[Exercise instructions]: "pageChanged" is the word to look for; copy each line of the listing where it occurs.

>>>

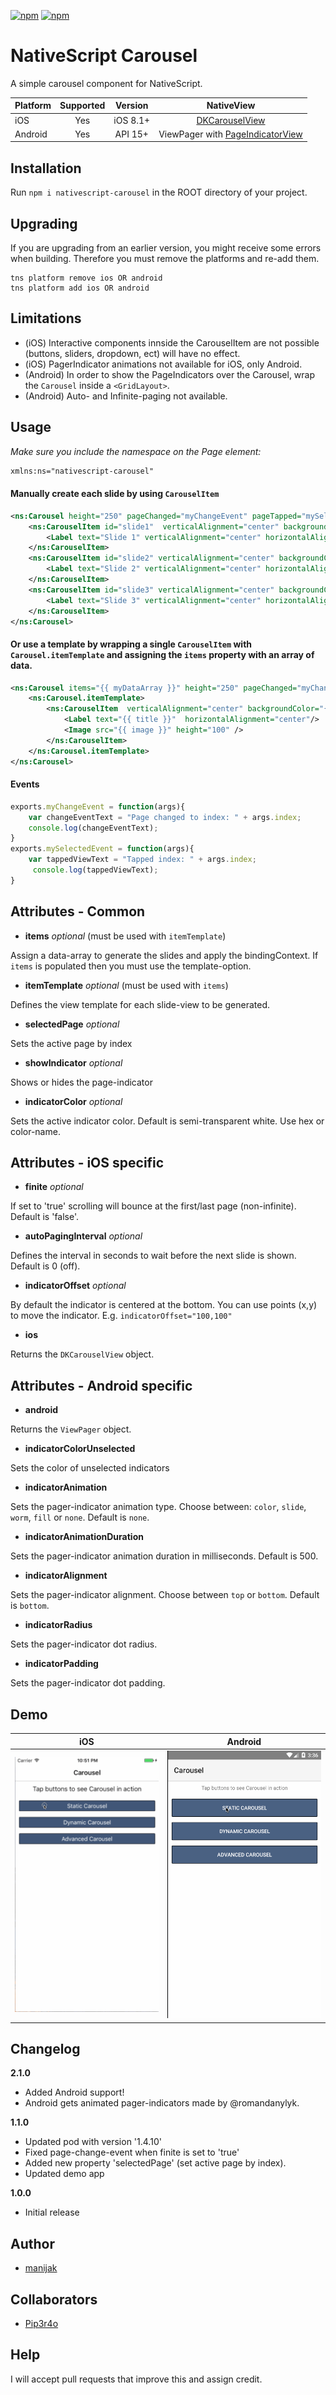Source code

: [![npm](https://img.shields.io/npm/v/nativescript-carousel.svg)](https://www.npmjs.com/package/nativescript-carousel)
[![npm](https://img.shields.io/npm/dt/nativescript-carousel.svg?label=npm%20downloads)](https://www.npmjs.com/package/nativescript-carousel)

# NativeScript Carousel
A simple carousel component for NativeScript.

|Platform|Supported|Version|NativeView|
| ------------------- | :-----------: | :-----------: | :------------------: |
|iOS|Yes|iOS 8.1+|[DKCarouselView](https://github.com/zhangao0086/DKCarouselView)|
|Android|Yes|API 15+|ViewPager with [PageIndicatorView](https://github.com/romandanylyk/PageIndicatorView)|

## Installation
Run  `npm i nativescript-carousel` in the ROOT directory of your project.

## Upgrading
If you are upgrading from an earlier version, you might receive some errors when building. Therefore you must remove the platforms and re-add them. 
```
tns platform remove ios OR android
tns platform add ios OR android
```

## Limitations
- (iOS) Interactive components innside the CarouselItem are not possible (buttons, sliders, dropdown, ect) will have no effect.
- (iOS) PagerIndicator animations not available for iOS, only Android. 
- (Android) In order to show the PageIndicators over the Carousel, wrap the `Carousel` inside a `<GridLayout>`.
- (Android) Auto- and Infinite-paging not available.

## Usage
*Make sure you include the namespace on the Page element:*
```xml
xmlns:ns="nativescript-carousel"
```

#### Manually create each slide by using `CarouselItem`
```xml
<ns:Carousel height="250" pageChanged="myChangeEvent" pageTapped="mySelectedEvent">
    <ns:CarouselItem id="slide1"  verticalAlignment="center" backgroundColor="#b3cde0" height="250">
        <Label text="Slide 1" verticalAlignment="center" horizontalAlignment="center"/>
    </ns:CarouselItem>
    <ns:CarouselItem id="slide2" verticalAlignment="center" backgroundColor="#6497b1" height="250">
        <Label text="Slide 2" verticalAlignment="center" horizontalAlignment="center"/>
    </ns:CarouselItem>
    <ns:CarouselItem id="slide3" verticalAlignment="center" backgroundColor="#005b96" height="250">
        <Label text="Slide 3" verticalAlignment="center" horizontalAlignment="center"/>
    </ns:CarouselItem>
</ns:Carousel>
```

#### Or use a template by wrapping a single `CarouselItem` with `Carousel.itemTemplate` and assigning the `items` property with an array of data.
```xml
<ns:Carousel items="{{ myDataArray }}" height="250" pageChanged="myChangeEvent" pageTapped="mySelectedEvent">
    <ns:Carousel.itemTemplate>
        <ns:CarouselItem  verticalAlignment="center" backgroundColor="{{ color }}" height="250">
            <Label text="{{ title }}"  horizontalAlignment="center"/>
            <Image src="{{ image }}" height="100" />
        </ns:CarouselItem>
    </ns:Carousel.itemTemplate>
</ns:Carousel>
```

#### Events
```js
exports.myChangeEvent = function(args){
    var changeEventText = "Page changed to index: " + args.index;
    console.log(changeEventText);
}
exports.mySelectedEvent = function(args){
    var tappedViewText = "Tapped index: " + args.index;
     console.log(tappedViewText);
}
```

## Attributes - Common
* **items** *optional* (must be used with `itemTemplate`)

Assign a data-array to generate the slides and apply the bindingContext. If `items` is populated then you must use the template-option.

* **itemTemplate** *optional* (must be used with `items`)

Defines the view template for each slide-view to be generated. 

* **selectedPage** *optional*

Sets the active page by index

* **showIndicator** *optional*

Shows or hides the page-indicator

* **indicatorColor** *optional*

Sets the active indicator color. Default is semi-transparent white. Use hex or color-name. 


## Attributes - iOS specific
* **finite** *optional*

If set to 'true' scrolling will bounce at the first/last page (non-infinite). Default is 'false'. 

* **autoPagingInterval** *optional*

Defines the interval in seconds to wait before the next slide is shown. Default is 0 (off).

* **indicatorOffset** *optional*

By default the indicator is centered at the bottom. You can use points (x,y) to move the indicator. E.g. `indicatorOffset="100,100"`

* **ios**

Returns the `DKCarouselView` object.


## Attributes - Android specific
* **android**

Returns the `ViewPager` object.

* **indicatorColorUnselected**

Sets the color of unselected indicators

* **indicatorAnimation**

Sets the pager-indicator animation type. Choose between: `color`, `slide`, `worm`, `fill` or `none`. Default is `none`.

* **indicatorAnimationDuration**

Sets the pager-indicator animation duration in milliseconds. Default is 500.

* **indicatorAlignment**

Sets the pager-indicator alignment. Choose between `top` or `bottom`. Default is `bottom`.

* **indicatorRadius**

Sets the pager-indicator dot radius.

* **indicatorPadding**

Sets the pager-indicator dot padding.


## Demo
|iOS|Android|
| ----------- | ----------- |
|![iOS](ios_carousel.gif)|![Android](android_carousel.gif)|

## Changelog

**2.1.0**
* Added Android support!
* Android gets animated pager-indicators made by @romandanylyk. 

**1.1.0**
* Updated pod with version '1.4.10'
* Fixed page-change-event when finite is set to 'true'
* Added new property 'selectedPage' (set active page by index). 
* Updated demo app  

**1.0.0**
* Initial release

## Author
* [manijak](https://github.com/manijak)

## Collaborators
* [Pip3r4o](https://github.com/Pip3r4o) 

## Help
I will accept pull requests that improve this and assign credit.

<<<

[Exercise answer]:
<ns:Carousel height="250" pageChanged="myChangeEvent" pageTapped="mySelectedEvent">
<ns:Carousel items="{{ myDataArray }}" height="250" pageChanged="myChangeEvent" pageTapped="mySelectedEvent">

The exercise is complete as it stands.